The giant Amgen-Horizon merger is an obvious exception, and therefore a good opportunity for the FTC to demonstrate a “theory of evil” around the pharmaceutical industry’s consolidation maneuvers with PBMs, said Aaron Glick, mergers analyst at Cowen & Co.

But that doesn’t mean the FTC will win.

Amgen may or may not be engaging in anti-competitive practices, but “a separate question is how does this lawsuit fit in with current antitrust laws and precedents?” Glick said. “The way the law is set today, it seems unlikely to hold up in court.”

The FTC’s argument about Amgen’s behavior with Horizon products is hypothetical. The ongoing Regeneron lawsuit against Amgen, along with other successful lawsuits, suggests rules are in place to suppress this type of anti-competitive behavior when it occurs, Glick said.

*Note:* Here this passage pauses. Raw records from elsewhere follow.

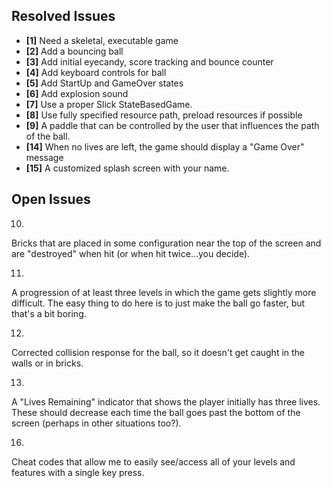 ## Resolved Issues ##

- **[1]** Need a skeletal, executable game
- **[2]** Add a bouncing ball
- **[3]** Add initial eyecandy, score tracking and bounce counter
- **[4]** Add keyboard controls for ball
- **[5]** Add StartUp and GameOver states
- **[6]** Add explosion sound
- **[7]** Use a proper Slick StateBasedGame.
- **[8]** Use fully specified resource path, preload resources if possible
- **[9]** A paddle that can be controlled by the user that influences the path of the ball.
- **[14]** When no lives are left, the game should display a "Game Over" message
- **[15]** A customized splash screen with your name.


## Open Issues ##
10.
Bricks that are placed in some configuration near the top of the screen and are "destroyed" when hit
(or when hit twice...you decide).

11.
A progression of at least three levels in which the game gets slightly more difficult. The easy thing to
do here is to just make the ball go faster, but that's a bit boring.

12.
Corrected collision response for the ball, so it doesn't get caught in the walls or in bricks.

13.
A "Lives Remaining" indicator that shows the player initially has three lives. These should decrease
each time the ball goes past the bottom of the screen (perhaps in other situations too?).

16.
Cheat  codes  that  allow  me  to  easily  see/access  all  of  your  levels  and  features  with  a  single  key
press.
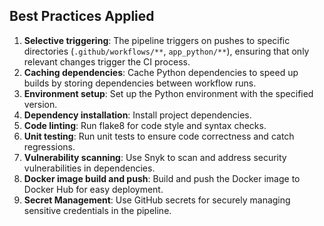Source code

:## Best Practices Applied

1. **Selective triggering**: The pipeline triggers on pushes to specific directories 
(`.github/workflows/**`, `app_python/**`), ensuring that only relevant changes trigger the CI process.
2. **Caching dependencies**: Cache Python dependencies to speed up builds by storing dependencies between workflow runs.
3. **Environment setup**: Set up the Python environment with the specified version.
4. **Dependency installation**: Install project dependencies.
5. **Code linting**: Run flake8 for code style and syntax checks.
6. **Unit testing**: Run unit tests to ensure code correctness and catch regressions.
7. **Vulnerability scanning**: Use Snyk to scan and address security vulnerabilities in dependencies.
8. **Docker image build and push**: Build and push the Docker image to Docker Hub for easy deployment.
9. **Secret Management**: Use GitHub secrets for securely managing sensitive credentials in the pipeline.


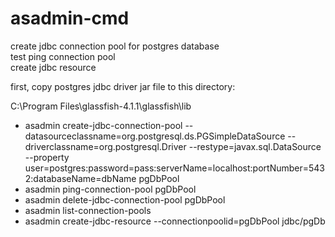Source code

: # asadmin-cmd
create jdbc connection pool for postgres database<br>
test ping connection pool<br>
create jdbc resource<br>
<p>
first, copy postgres jdbc driver jar file to this directory:
</p>
<p>
C:\Program Files\glassfish-4.1.1\glassfish\lib
</p>
<ul>
<li>
asadmin create-jdbc-connection-pool --datasourceclassname=org.postgresql.ds.PGSimpleDataSource --driverclassname=org.postgresql.Driver --restype=javax.sql.DataSource --property user=postgres:password=pass:serverName=localhost:portNumber=5432:databaseName=dbName pgDbPool
</li>
<li>
asadmin ping-connection-pool pgDbPool
</li>
<li>
asadmin delete-jdbc-connection-pool pgDbPool
</li>
<li>
asadmin list-connection-pools
</li>
<li>
asadmin create-jdbc-resource --connectionpoolid=pgDbPool jdbc/pgDb
</li>
</ul>
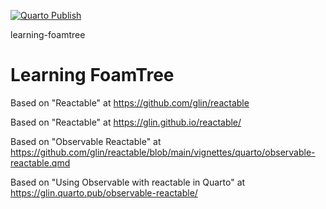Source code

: [![Quarto Publish](https://github.com/vanHeemstraSystems/learning-foamtree/actions/workflows/publish.yml/badge.svg)](https://github.com/vanHeemstraSystems/learning-foamtree/actions/workflows/publish.yml)

learning-foamtree
# Learning FoamTree

Based on "Reactable" at https://github.com/glin/reactable

Based on "Reactable" at https://glin.github.io/reactable/

Based on "Observable Reactable" at https://github.com/glin/reactable/blob/main/vignettes/quarto/observable-reactable.qmd

Based on "Using Observable with reactable in Quarto" at https://glin.quarto.pub/observable-reactable/

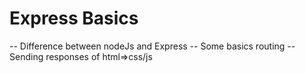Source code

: # Express Basics 

-- Difference between nodeJs and Express
-- Some basics routing
-- Sending responses of html=>css/js


 
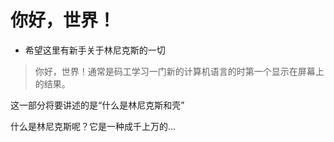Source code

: # 你好，世界！

- 希望这里有新手关于林尼克斯的一切

> 你好，世界！通常是码工学习一门新的计算机语言的时第一个显示在屏幕上的结果。

这一部分将要讲述的是“什么是林尼克斯和壳”

什么是林尼克斯呢？它是一种成千上万的...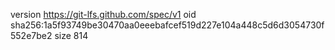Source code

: version https://git-lfs.github.com/spec/v1
oid sha256:1a5f93749be30470aa0eeebafcef519d227e104a448c5d6d3054730f552e7be2
size 814

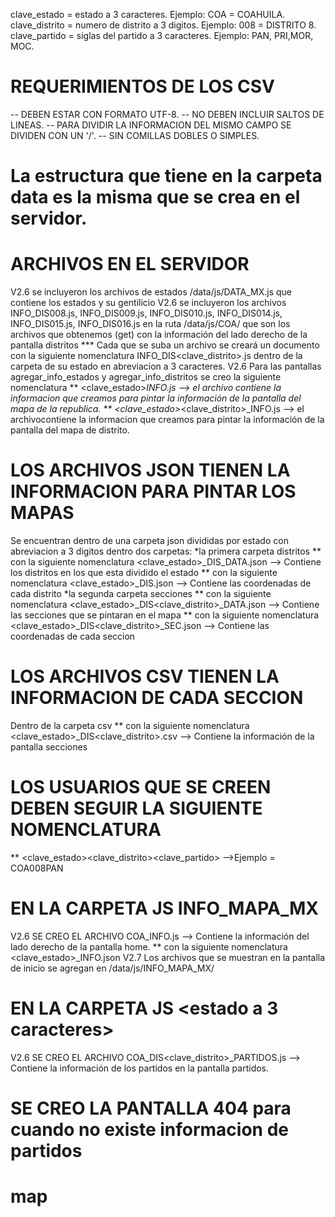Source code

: clave_estado = estado a 3 caracteres. 
        Ejemplo:  COA = COAHUILA.
clave_distrito = numero de distrito a 3 digitos.
        Ejemplo:  008 = DISTRITO 8.
clave_partido =  siglas del partido a 3 caracteres.
        Ejemplo: PAN, PRI,MOR, MOC.

# REQUERIMIENTOS DE LOS CSV 
-- DEBEN ESTAR CON FORMATO UTF-8.
-- NO DEBEN INCLUIR SALTOS DE LINEAS.
-- PARA DIVIDIR LA INFORMACION DEL MISMO CAMPO SE DIVIDEN CON UN '/'.
-- SIN COMILLAS DOBLES O SIMPLES.

# La estructura que tiene en la carpeta data es la misma que se crea en el servidor.

# ARCHIVOS EN EL SERVIDOR 
V2.6 se incluyeron los archivos de estados  /data/js/DATA_MX.js  que contiene los estados y su gentilicio
V2.6 se incluyeron los archivos INFO_DIS008.js, INFO_DIS009.js, INFO_DIS010.js, INFO_DIS014.js, INFO_DIS015.js,
INFO_DIS016.js en la ruta /data/js/COA/  que son los archivos que obtenemos (get) con la información del lado derecho de la pantalla distritos
*** Cada que se suba un archivo se creará un documento con la siguiente nomenclatura INFO_DIS<clave_distrito>.js dentro de la carpeta de su estado en abreviacion a 3 caracteres.
V2.6 Para las pantallas agregar_info_estados y agregar_info_distritos se creo la siguiente nomenclatura
** <clave_estado>_INFO.js --> el archivo contiene la informacion que creamos para pintar la información de la pantalla del mapa de la republica.
** <clave_estado>_<clave_distrito>_INFO.js --> el archivocontiene la informacion que creamos para pintar la información de la pantalla del mapa de distrito.

# LOS ARCHIVOS JSON TIENEN LA INFORMACION PARA PINTAR LOS MAPAS
Se encuentran dentro de una carpeta json
divididas por estado con abreviacion a 3 digitos
dentro dos carpetas: 
*la primera carpeta distritos 
** con la siguiente nomenclatura <clave_estado>_DIS_DATA.json --> Contiene los distritos en los que esta dividido el estado
** con la siguiente nomenclatura <clave_estado>_DIS.json --> Contiene las coordenadas de cada distrito
*la segunda carpeta secciones 
** con la siguiente nomenclatura <clave_estado>_DIS<clave_distrito>_DATA.json --> Contiene las secciones que se pintaran en el mapa
** con la siguiente nomenclatura <clave_estado>_DIS<clave_distrito>_SEC.json --> Contiene las coordenadas de cada seccion

# LOS ARCHIVOS CSV TIENEN LA INFORMACION DE CADA SECCION
Dentro de la carpeta csv
** con la siguiente nomenclatura <clave_estado>_DIS<clave_distrito>.csv --> Contiene la información de la pantalla secciones

# LOS USUARIOS QUE SE CREEN DEBEN SEGUIR LA SIGUIENTE NOMENCLATURA
** <clave_estado><clave_distrito><clave_partido> -->Ejemplo = COA008PAN

# EN LA CARPETA JS INFO_MAPA_MX
V2.6 SE CREO EL ARCHIVO COA_INFO.js --> Contiene la información del lado derecho de la  pantalla home.
** con la siguiente nomenclatura <clave_estado>_INFO.json
V2.7 Los archivos que se muestran en la pantalla de inicio se agregan en /data/js/INFO_MAPA_MX/
 # EN LA CARPETA JS <estado a 3 caracteres>
 V2.6 SE CREO EL ARCHIVO COA_DIS<clave_distrito>_PARTIDOS.js --> Contiene la información de los partidos en la pantalla partidos.

# SE CREO LA PANTALLA 404 para cuando no existe informacion de partidos
# map
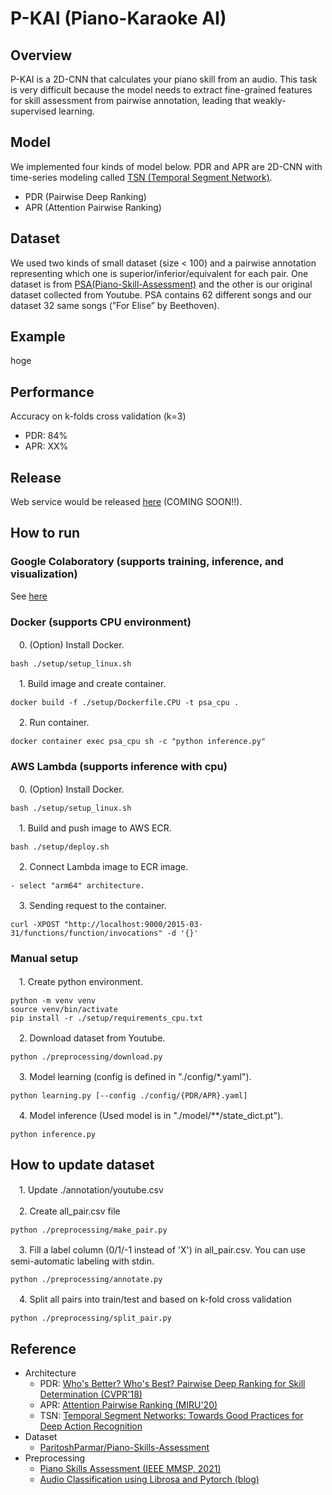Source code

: # P-KAI (Piano-Karaoke AI)

## Overview

P-KAI is a 2D-CNN that calculates your piano skill from an audio.
This task is very difficult because the model needs to extract fine-grained features for skill assessment from pairwise annotation, leading that weakly-supervised learning.

## Model

We implemented four kinds of model below.
PDR and APR are 2D-CNN with time-series modeling called [TSN (Temporal Segment Network)](https://arxiv.org/abs/1608.00859).

- PDR (Pairwise Deep Ranking)
- APR (Attention Pairwise Ranking)

## Dataset

We used two kinds of small dataset (size < 100) and a pairwise annotation representing which one is superior/inferior/equivalent for each pair.
One dataset is from [PSA(Piano-Skill-Assessment)](https://github.com/ParitoshParmar/Piano-Skills-Assessment) and the other is our original dataset collected from Youtube.
PSA contains 62 different songs and our dataset 32 same songs (”For Elise” by Beethoven).

## Example

hoge

## Performance

Accuracy on k-folds cross validation (k=3)

- PDR: 84%
- APR: XX%

## Release

Web service would be released [here](https://feature.d3c5bfncikrlyq.amplifyapp.com) (COMING SOON!!).

## How to run

### Google Colaboratory (supports training, inference, and visualization)

See [here](https://colab.research.google.com/drive/1CDboBGtF6i3MOdFJEbY6IBdowrJfEsj_?usp=sharing)

### Docker (supports CPU environment)

　0. (Option) Install Docker.

    bash ./setup/setup_linux.sh

　1. Build image and create container.

    docker build -f ./setup/Dockerfile.CPU -t psa_cpu .

　2. Run container.

    docker container exec psa_cpu sh -c "python inference.py"

### AWS Lambda (supports inference with cpu)

　0. (Option) Install Docker.

    bash ./setup/setup_linux.sh

　1. Build and push image to AWS ECR.

    bash ./setup/deploy.sh

　2. Connect Lambda image to ECR image.

    - select "arm64" architecture.

　3. Sending request to the container.

    curl -XPOST "http://localhost:9000/2015-03-31/functions/function/invocations" -d '{}'

### Manual setup

　1. Create python environment.

    python -m venv venv
    source venv/bin/activate
    pip install -r ./setup/requirements_cpu.txt

　2. Download dataset from Youtube.

    python ./preprocessing/download.py

　3. Model learning (config is defined in "./config/*.yaml").

    python learning.py [--config ./config/{PDR/APR}.yaml]

　4. Model inference (Used model is in "./model/**/state_dict.pt").

    python inference.py

## How to update dataset

　1. Update ./annotation/youtube.csv

　2. Create all_pair.csv file

    python ./preprocessing/make_pair.py

　3. Fill a label column (0/1/-1 instead of 'X') in all_pair.csv. You can use semi-automatic labeling with stdin.

    python ./preprocessing/annotate.py

　4. Split all pairs into train/test and based on k-fold cross validation

    python ./preprocessing/split_pair.py

## Reference

- Architecture
  - PDR: [Who's Better? Who's Best? Pairwise Deep Ranking for Skill Determination (CVPR'18)](https://arxiv.org/abs/1703.09913)
  - APR: [Attention Pairwise Ranking (MIRU'20)](https://github.com/mosa-mprg/attention_pairwise_ranking)
  - TSN: [Temporal Segment Networks: Towards Good Practices for Deep Action Recognition](https://arxiv.org/abs/1608.00859)
- Dataset
  - [ParitoshParmar/Piano-Skills-Assessment](https://github.com/ParitoshParmar/Piano-Skills-Assessment)
- Preprocessing
  - [Piano Skills Assessment (IEEE MMSP, 2021)](https://arxiv.org/abs/2101.04884)
  - [Audio Classification using Librosa and Pytorch (blog)](https://medium.com/@hasithsura/audio-classification-d37a82d6715)
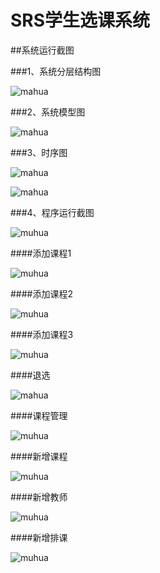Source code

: # SRS学生选课系统

##系统运行截图

###1、系统分层结构图

![mahua](http://7xo1au.com1.z0.glb.clouddn.com/%E7%9B%AE%E5%BD%95.JPG)

###2、系统模型图

![mahua](http://7xo1au.com1.z0.glb.clouddn.com/UML.jpg)

###3、时序图

![mahua](http://7xo1au.com1.z0.glb.clouddn.com/Student%E9%A1%BA%E5%BA%8F%E5%9B%BE.jpg)

![mahua](http://7xo1au.com1.z0.glb.clouddn.com/Professor%E9%A1%BA%E5%BA%8F%E5%9B%BE.jpg)

###4、程序运行截图

![muhua](http://7xo1au.com1.z0.glb.clouddn.com/index.JPG)

####添加课程1

![muhua](http://7xo1au.com1.z0.glb.clouddn.com/%E9%80%89%E8%AF%BE1.JPG)

####添加课程2

![muhua](http://7xo1au.com1.z0.glb.clouddn.com/%E9%80%89%E8%AF%BE2.JPG)

####添加课程3

![muhua](http://7xo1au.com1.z0.glb.clouddn.com/%E9%80%89%E8%AF%BE3.JPG)

####退选

![mahua](http://7xo1au.com1.z0.glb.clouddn.com/%E6%8E%A8%E9%80%89.JPG)

####课程管理

![muhua](http://7xo1au.com1.z0.glb.clouddn.com/%E8%AF%BE%E7%A8%8B%E7%AE%A1%E7%90%86.JPG)

####新增课程

![muhua](http://7xo1au.com1.z0.glb.clouddn.com/%E6%96%B0%E5%A2%9E%E8%AF%BE%E7%A8%8B.JPG)

####新增教师

![muhua](http://7xo1au.com1.z0.glb.clouddn.com/%E6%96%B0%E5%A2%9E%E6%95%99%E5%B8%88.JPG)

####新增排课

![muhua](http://7xo1au.com1.z0.glb.clouddn.com/%E6%96%B0%E5%A2%9E%E6%8E%92%E8%AF%BE.JPG)


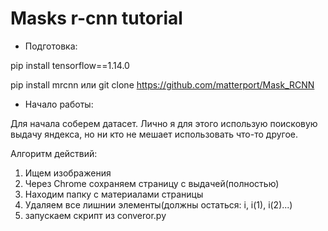 # Masks r-cnn tutorial #
* Подготовка:

pip install tensorflow==1.14.0

pip install mrcnn или git clone https://github.com/matterport/Mask_RCNN

* Начало работы:

Для начала соберем датасет. Лично я для этого использую поисковую выдачу яндекса, но ни кто не мешает использовать что-то другое.

Алгоритм действий:
1) Ищем изображения
2) Через Chrome сохраняем страницу с выдачей(полностью)
3) Находим папку с материалами страницы
4) Удаляем все лишнии элементы(должны остаться: i, i(1), i(2)...)
5) запускаем скрипт из converor.py
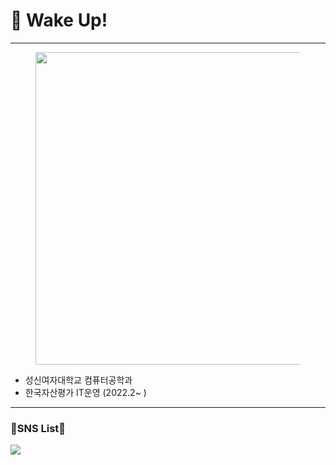 # 👋 Wake Up!
---------------------------------------------------------------------------------------
<figure>
    <img src="https://user-images.githubusercontent.com/96809480/164355200-e31df3ed-55c8-43ca-82ad-ab1d5aeaf8f3.png" width="500" heigth="400" />
</figure>

- 성신여자대학교 컴퓨터공학과
- 한국자산평가 IT운영 (2022.2~ )
---------------------------------------------------------------------------------------

### 🐾SNS List🐾  

<a href="https://www.notion.so/Engineering-Wiki-06c62d851fb14a84a37bc1133218e2b9" target="_blank"><img src="https://img.shields.io/badge/NOTION-green?style=flat-square&logo=이미지 이름&logoColor=white"/></a>

<!-- <a href="클릭시 이동할 링크" target="_blank"><img src="https://img.shields.io/badge/문자-색코드?style=flat-square&logo=이미지 이름&logoColor=white"/></a> -->
<!--
**saeeun98/saeeun98** is a ✨ _special_ ✨ repository because its `README.md` (this file) appears on your GitHub profile.

Here are some ideas to get you started:

- 🔭 I’m currently working on ...
- 🌱 I’m currently learning ...
- 👯 I’m looking to collaborate on ...
- 🤔 I’m looking for help with ...
- 💬 Ask me about ...
- 📫 How to reach me: ...
- 😄 Pronouns: ...
- ⚡ Fun fact: ...
-->
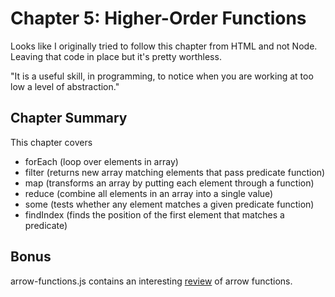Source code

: # Chapter 5: Higher-Order Functions

Looks like I originally tried to follow this chapter from HTML and not Node. Leaving that code in place but it's pretty worthless.

"It is a useful skill, in programming, to notice when you are working at too low a level of abstraction."

## Chapter Summary

This chapter covers
*   forEach (loop over elements in array)
*   filter (returns new array matching elements that pass predicate function)
*   map (transforms an array by putting each element through a function)
*   reduce (combine all elements in an array into a single value)
*   some (tests whether any element matches a given predicate function)
*   findIndex (finds the position of the first element that matches a predicate)

## Bonus

arrow-functions.js contains an interesting [review](https://hacks.mozilla.org/2015/06/es6-in-depth-arrow-functions/) of arrow functions. 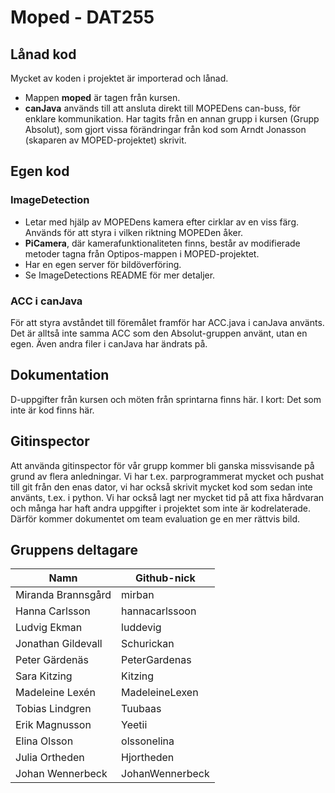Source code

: # Moped - DAT255


## Lånad kod
Mycket av koden i projektet är importerad och lånad. 
- Mappen **moped** är tagen från kursen. 
- **canJava** används till att ansluta direkt till MOPEDens can-buss, för enklare kommunikation. Har tagits från en annan grupp i kursen (Grupp Absolut), som gjort vissa förändringar från kod som Arndt Jonasson (skaparen av MOPED-projektet) skrivit.


## Egen kod
### ImageDetection
- Letar med hjälp av MOPEDens kamera efter cirklar av en viss färg. Används för att styra i vilken riktning MOPEDen åker. 
- **PiCamera**, där kamerafunktionaliteten finns, består av modifierade metoder tagna från Optipos-mappen i MOPED-projektet.
- Har en egen server för bildöverföring. 
- Se ImageDetections README för mer detaljer. 

### ACC i canJava
För att styra avståndet till föremålet framför har ACC.java i canJava använts. Det är alltså inte samma ACC som den Absolut-gruppen använt, utan en egen. Även andra filer i canJava har ändrats på.

## Dokumentation
D-uppgifter från kursen och möten från sprintarna finns här. I kort: Det som inte är kod finns här. 

## Gitinspector
Att använda gitinspector för vår grupp kommer bli ganska missvisande på grund av flera anledningar. Vi har t.ex. parprogrammerat mycket och pushat till git från den enas dator, vi har också skrivit mycket kod som sedan inte använts, t.ex. i python. Vi har också lagt ner mycket tid på att fixa hårdvaran och många har haft andra uppgifter i projektet som inte är kodrelaterade. Därför kommer dokumentet om team evaluation ge en mer rättvis bild.


## Gruppens deltagare

| Namn               |  Github-nick       |
|--------------------|--------------------|
| Miranda Brannsgård |  mirban            |
| Hanna Carlsson     |  hannacarlssoon    |
| Ludvig Ekman       |  luddevig          |
| Jonathan Gildevall |  Schurickan        |
| Peter Gärdenäs     |  PeterGardenas     |
| Sara Kitzing       |  Kitzing           |
| Madeleine Lexén    |  MadeleineLexen    |
| Tobias Lindgren    |  Tuubaas           |
| Erik Magnusson     |  Yeetii            |
| Elina Olsson       |  olssonelina       |
| Julia Ortheden     |  Hjortheden        |
| Johan Wennerbeck   |  JohanWennerbeck   |
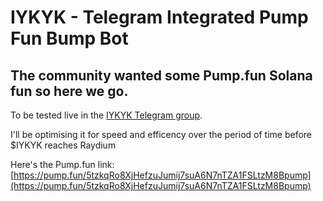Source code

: # IYKYK - Telegram Integrated Pump Fun Bump Bot

## The community wanted some Pump.fun Solana fun so here we go.

To be tested live in the [IYKYK Telegram group](https://t.me/IYKYK_Solana1).

I'll be optimising it for speed and efficency over the period of time before $IYKYK reaches Raydium

Here's the Pump.fun link: [https://pump.fun/5tzkqRo8XjHefzuJumij7suA6N7nTZA1FSLtzM8Bpump](https://pump.fun/5tzkqRo8XjHefzuJumij7suA6N7nTZA1FSLtzM8Bpump)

The judge presiding over the case in the U.S. District Court in Illinois is John Kness, who was nominated by then-President Donald Trump and is a former member of the Federalist Society, whose members have tend to be skeptical of antitrust efforts. The case should be settled by December 12, the deadline for the merger to be completed under the current conditions.

Amgen sought to undermine the government’s case by agreeing not to bundle Horizon products in future negotiations with drug benefit managers. That promise, though difficult to enforce, could get a sympathetic hearing in court, Glick said.

Still, even a loss would allow the FTC to shed light on a problem in the industry and what it sees as a loophole in antitrust laws that it wants Congress to fix, he said.

A day after a lawsuit to stop the merger, the FTC announced it was pushing ahead with an investigation into drug benefit managers it began last June. The agency requested information from Ascent and Zinc, the two so-called rebate aggregators – drug buying organizations created by PBM Express Scripts and CVS Caremark.

In a May 10 hearing, Eli Lilly & Co. CEO Dave Ricks said most of the $8 billion in refund checks his company paid out last year went to data aggregators. reimbursement, rather than to PBMs directly. A “big chunk” of the $8 billion went overseas, he said. Ascent is based in Switzerland, while Emisar Pharma Services, an aggregator created by PBM OptumRx, is headquartered in Ireland. Zinc Health Services is registered in the United States

Critics say aggregators allow PBMs to mask the size and destination of rebates and other fees they charge as intermediaries in the drug business.

PBMs say their efforts are reducing prices over the pharmaceutical counter. Testimony in Congress and at FTC hearings over the past year indicates that, at least in some cases, they are actually increasing them.




This article was reprinted from khn.org with permission from the Henry J. Kaiser Family Foundation. Kaiser Health News, an editorially independent news service, is a program of the Kaiser Family Foundation, a nonpartisan health policy research organization not affiliated with Kaiser Permanente.